Research Internship at Virginia Commonwealth University (VCU) Health
During an international research period in Richmond, USA, I worked under the supervision of Dr. Ilija Uzelac at the VCU Health – Surgery Center. This experience allowed me to expand my technical expertise to high-complexity models, involving research with human explanted hearts and large animal models (pig hearts). My work focused on the integration of high-resolution dual-camera optical mapping with torso-mimetic Body Surface Potential Mapping to quantify the heart’s electrical response to ischemia using a langendorff reperfusion system
2018 - 2022: Molecular Biology & Bioinformatics Roots
As an undergraduate student in Biomedical Engineering, I conducted a some studies at UFABC – Virus Lab, under Supervision of Dra. Maria Cristina Carlan da Silva, focused on the UL111A gene of the Human Cytomegalovirus (HCMV). This work was pivotal in understanding how viral IL-10 isoforms manipulate the human immune response during both lytic and latent infection phases.
My activities spanned from foundational wet-lab techniques to advanced computational analysis.
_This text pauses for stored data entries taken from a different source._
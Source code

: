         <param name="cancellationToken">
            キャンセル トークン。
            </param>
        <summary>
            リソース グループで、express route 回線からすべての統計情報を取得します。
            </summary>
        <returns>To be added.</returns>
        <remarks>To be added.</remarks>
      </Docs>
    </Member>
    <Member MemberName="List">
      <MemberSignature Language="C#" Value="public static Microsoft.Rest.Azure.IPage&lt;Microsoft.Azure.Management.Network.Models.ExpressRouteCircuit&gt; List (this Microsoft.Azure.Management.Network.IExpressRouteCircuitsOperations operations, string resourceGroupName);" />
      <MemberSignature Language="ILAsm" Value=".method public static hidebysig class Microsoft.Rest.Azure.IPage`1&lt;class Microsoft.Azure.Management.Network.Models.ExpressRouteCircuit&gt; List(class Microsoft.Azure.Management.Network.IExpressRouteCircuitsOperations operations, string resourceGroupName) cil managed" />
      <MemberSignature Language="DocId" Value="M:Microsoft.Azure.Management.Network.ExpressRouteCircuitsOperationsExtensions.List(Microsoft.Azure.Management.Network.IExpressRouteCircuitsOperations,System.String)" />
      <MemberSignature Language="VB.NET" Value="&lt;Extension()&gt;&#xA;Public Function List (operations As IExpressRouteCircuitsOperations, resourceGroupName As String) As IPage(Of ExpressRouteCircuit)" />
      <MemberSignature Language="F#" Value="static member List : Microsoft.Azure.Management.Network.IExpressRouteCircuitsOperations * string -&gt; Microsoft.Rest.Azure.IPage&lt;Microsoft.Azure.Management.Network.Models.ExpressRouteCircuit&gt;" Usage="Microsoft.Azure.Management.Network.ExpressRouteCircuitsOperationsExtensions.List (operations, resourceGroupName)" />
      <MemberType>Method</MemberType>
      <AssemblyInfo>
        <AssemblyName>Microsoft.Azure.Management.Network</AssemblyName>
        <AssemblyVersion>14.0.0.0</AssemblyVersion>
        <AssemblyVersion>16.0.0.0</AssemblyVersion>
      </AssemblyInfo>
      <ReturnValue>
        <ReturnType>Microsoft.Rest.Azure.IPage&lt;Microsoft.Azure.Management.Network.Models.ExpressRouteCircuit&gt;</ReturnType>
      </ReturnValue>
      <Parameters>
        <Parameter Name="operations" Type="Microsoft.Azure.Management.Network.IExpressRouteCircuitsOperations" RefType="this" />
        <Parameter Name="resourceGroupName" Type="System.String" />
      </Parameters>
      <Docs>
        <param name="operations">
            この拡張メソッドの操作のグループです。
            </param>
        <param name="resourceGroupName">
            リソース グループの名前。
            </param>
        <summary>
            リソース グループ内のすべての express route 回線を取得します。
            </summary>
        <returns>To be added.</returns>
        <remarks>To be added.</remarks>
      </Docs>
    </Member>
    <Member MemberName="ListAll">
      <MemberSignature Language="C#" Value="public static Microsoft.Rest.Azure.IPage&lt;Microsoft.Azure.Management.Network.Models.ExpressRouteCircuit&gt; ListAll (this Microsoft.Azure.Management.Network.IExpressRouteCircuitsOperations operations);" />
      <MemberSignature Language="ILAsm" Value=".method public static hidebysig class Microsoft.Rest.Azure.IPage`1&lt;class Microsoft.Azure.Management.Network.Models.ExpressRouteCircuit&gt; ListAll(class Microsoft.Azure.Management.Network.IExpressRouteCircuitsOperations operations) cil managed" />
I specialized in the cloning and expression of vIL-10 transcripts (A, B, E, and F) and played a key role in the discovery of the novel transcript H. To achieve high-sensitivity detection and characterization, I used Nested PCR, Real-Time PCR (qPCR), and High-Performance Liquid Chromatography (HPLC).
Building on this experimental foundation, I led a FAPESP-funded project in Computational Biophysics. In this phase, I applied Molecular Modeling and Molecular Docking to analyze the interactions between viral isoforms and human receptors (cIL-10R1 and cIL-10R2), providing deeper insights into the virus’s immune evasion mechanisms.
The results of these projects have been shared through academic contributions. I co-authored a comprehensive review on HCMV IL-10 homologs in Frontiers in Cellular and Infection Microbiology (2020) and published a detailed study on molecular modelling and receptor interactions in PLOS ONE (2022). Additionally, I presented my findings regarding “vIL-10 Expression Patterns in GBM Tissues” at the XXXIII Congresso Brasileiro de Virologia in 2022.